The final two products are the Roll Pack and the Hip Pouch, in two colors: Natural White, the original color of the abacá fiber, and All Black. At the end of the bags’ lifecycles, their fabric is 100% biodegradable, and their buckles and zippers can be recycled.
True to its Swiss design, the Roll Pack is versatile, well-crafted, and beautiful. It has a flexible roll top closure that can be closed several different ways. The large, expandable main body contains multiple inner compartments, including a sleeve made of German merino wool which fits a 15″ MacBook Pro. The YKK metal zipper has cotton fabric instead of the usual plastic tape, and allows you to reach directly in the main compartment from the side, instead of unrolling the top, if you need to quickly grab your wallet or phone from the small interior pockets. For these models, the rayon straps were replaced with Bananatex handles, and the top handle is vegetable-tanned leather, which is more comfortable to carry and long-lasting.
I chose the hip pouch for myself. Because the straps can be switched from the side to the bottom, I can carry it around my waist, across my body, or as a regular small purse with a shoulder strap, or even as a clutch or toiletry bag. It’s super versatile and lightweight, with a small interior pocket for cards or money, and just what I was looking for for my travels!
You can purchase them at QWSTION flagship stores in Zurich, Vienna, Copenhagen and Lausanne, at retail partners around the world, and online at qwstion.com.
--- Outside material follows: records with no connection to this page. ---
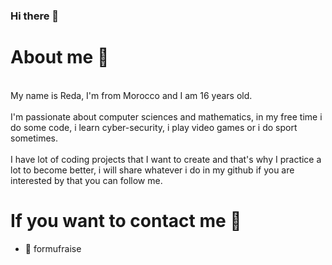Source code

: ### Hi there 👋

# About me 🎯
<br >My name is Reda, I'm from Morocco and I am 16 years old. <br />
<br >I'm passionate about computer sciences and mathematics, in my free time i do some code, i learn cyber-security, i play video games or i do sport sometimes. <br />
<br >I have lot of coding projects that I want to create and that's why I practice a lot to become better, i will share whatever i do in my github if you are interested by that you can follow me. <br />

# If you want to contact me 🎯
- 🎈 formufraise
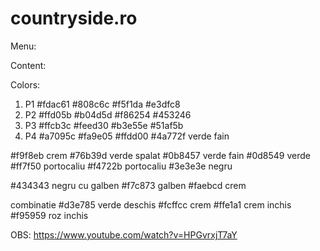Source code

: # countryside.ro

Menu:

Content:

Colors:
1) P1
#fdac61
#808c6c
#f5f1da
#e3dfc8
2) P2
#ffd05b
#b04d5d
#f86254
#453246
3) P3
#ffcb3c
#feed30
#b3e55e
#51af5b
4) P4
#a7095c
#fa9e05
#ffdd00
#4a772f verde fain

#f9f8eb crem
#76b39d verde spalat
#0b8457 verde fain
#0d8549 verde
#ff7f50 portocaliu
#f4722b portocaliu
#3e3e3e negru

#434343 negru cu galben
#f7c873 galben
#faebcd crem

combinatie
#d3e785 verde deschis
#fcffcc crem
#ffe1a1 crem inchis
#f95959 roz inchis


OBS:
https://www.youtube.com/watch?v=HPGvrxjT7aY
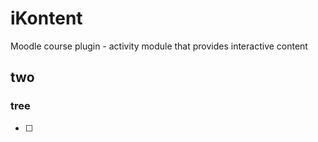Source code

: # iKontent
Moodle course plugin -  activity module that provides interactive content
## two
### tree
- [ ]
For my U.S. readers, they don’t currently sell in a store in the U.S., but they do ship there. (They say their biggest U.S. market is L.A.)
By the time I left Zurich, I was so impressed with QWSTION. Sustainable yet pragmatic, super high quality yet down-to-earth, fair trade yet modern. They have a new fan for life in me.
*QWSTION paid for our plane tickets to Zurich, our train tickets out, our accommodation for two days and a couple of meals. As always, I only partner with brands who I think are truly making the world a better place, and the article above reflects my true thoughts and feelings.